针对动力锂离子电池的老化现象,以高比能量锂离子电池LG-21700为研究对象,以放电容量、欧姆内阻以及极化内阻作为表征参数,基于电池测试系统分别探究了充电倍率、放电倍率、充电截止电压、放电截止电压以及环境温度5种老化应力对电池老化速率的影响.研究结果表明:充放电倍率越大时,容量衰减速率越快,欧姆内阻和极化内阻的增长速率越快;充电倍率是影响老化速率的决定性因素,当充电倍率达到1.00 C时,电池的循环性能极差;充放电的截止电压区间越大,电池容量衰减速率以及欧姆内阻、极化内阻的增长速率越大;恒流恒压的充电方式有助于延缓老化;动力电池在低温环境中进行老化时,由于锂沉积的作用,其容量衰减速率以及内阻增长速率剧烈升高.综合考虑电池的容量特性、循环特性以及工作温度,在30~35℃进行充放电不仅可以延缓电池老化,还可以提高电池的工作性能,保证电池安全.综上,减小充放电倍率、充放电深度以及在合适的环境温度使用电池可以有效延长电池的使用寿命.
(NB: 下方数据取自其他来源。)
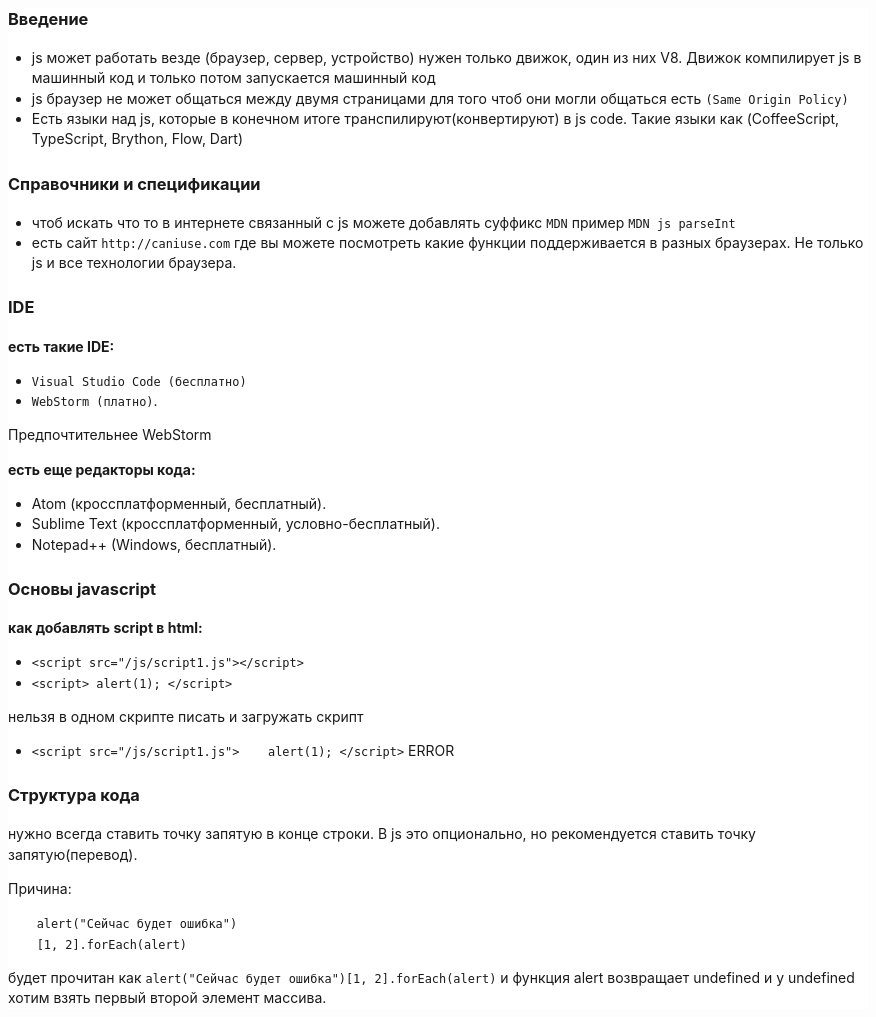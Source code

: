 ### Введение

- js может работать везде (браузер, сервер, устройство) нужен только движок, один из них V8. Движок компилирует js в машинный код и только потом запускается машинный код
- js браузер не может общаться между двумя страницами для того чтоб они могли общаться есть `(Same Origin Policy)`
- Есть языки над js, которые в конечном итоге транспилируют(конвертируют) в js code. Такие языки как (CoffeeScript, TypeScript, Brython, Flow, Dart)

### Справочники и спецификации

- чтоб искать что то в интернете связанный с js можете добавлять суффикс `MDN` пример `MDN js parseInt`
- есть сайт `http://caniuse.com` где вы можете посмотреть какие функции поддерживается в разных браузерах. Не только js и все технологии браузера.
 

### IDE

 **есть такие IDE:** 
- `Visual Studio Code (бесплатно)`
-  `WebStorm (платно)`.

Предпочтительнее WebStorm

**есть еще редакторы кода:**

- Atom (кроссплатформенный, бесплатный).
- Sublime Text (кроссплатформенный, условно-бесплатный).
- Notepad++ (Windows, бесплатный).


### Основы javascript 

**как добавлять script в html:**
 - `<script src="/js/script1.js"></script>`
- `<script>
  alert(1);
  </script>`

нельзя в одном скрипте писать и загружать скрипт
 - `<script src="/js/script1.js">    alert(1); </script>` ERROR

### Структура кода

нужно всегда ставить точку запятую в конце строки. В js это опционально, но рекомендуется ставить точку запятую(перевод).

Причина:

        alert("Сейчас будет ошибка")
        [1, 2].forEach(alert)
  
будет прочитан как  `alert("Сейчас будет ошибка")[1, 2].forEach(alert)` и функция alert возвращает undefined и у undefined хотим взять первый второй элемент массива.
According to the aging problem of power lithium-ion batteries,the LG-21700 lithium-ion battery with high specific energy was taken as the research object for studying the effect factors on its aging rate.The discharge capacity,ohmic resistance and polarization resistance were tested to characterize the degree of ageing respectively.Effects of five aging stresses on the aging rate were investigated and discussed based on the battery test system,which were charge rate,discharge rate,charge cut-off voltage,discharge cut-off voltage and ambient temperature,respectively.The results show that the capacity degradation,ohmic resistance and polarization resistance increase faster as the charge or discharge rates enlarge.Meanwhile,the charge rate is the crucial factor on the aging rate.When it reaches 1.00 C,the cycle performance of the battery becomes extremely poor.Moreover,the capacity degradation and internal resistance rise as the range between charge and discharge cut-off voltage enlarges.The charging method of constant current-constant voltage is beneficial to extending the lifetime.When the battery is aging in low temperature,the capacity degradation and internal resistance increase sharply due to the effect of lithium deposition.Considering the capacity characteristics,cycle performance and working temperature,it is found that charging and discharging between 30-35℃ not only delays the aging,but also improves its working performance and ensures its safety.In summary,the lifetime of battery can be effectively extended by reducing the charge/discharge rate and depth of charge/discharge or selecting the suitable ambient temperature.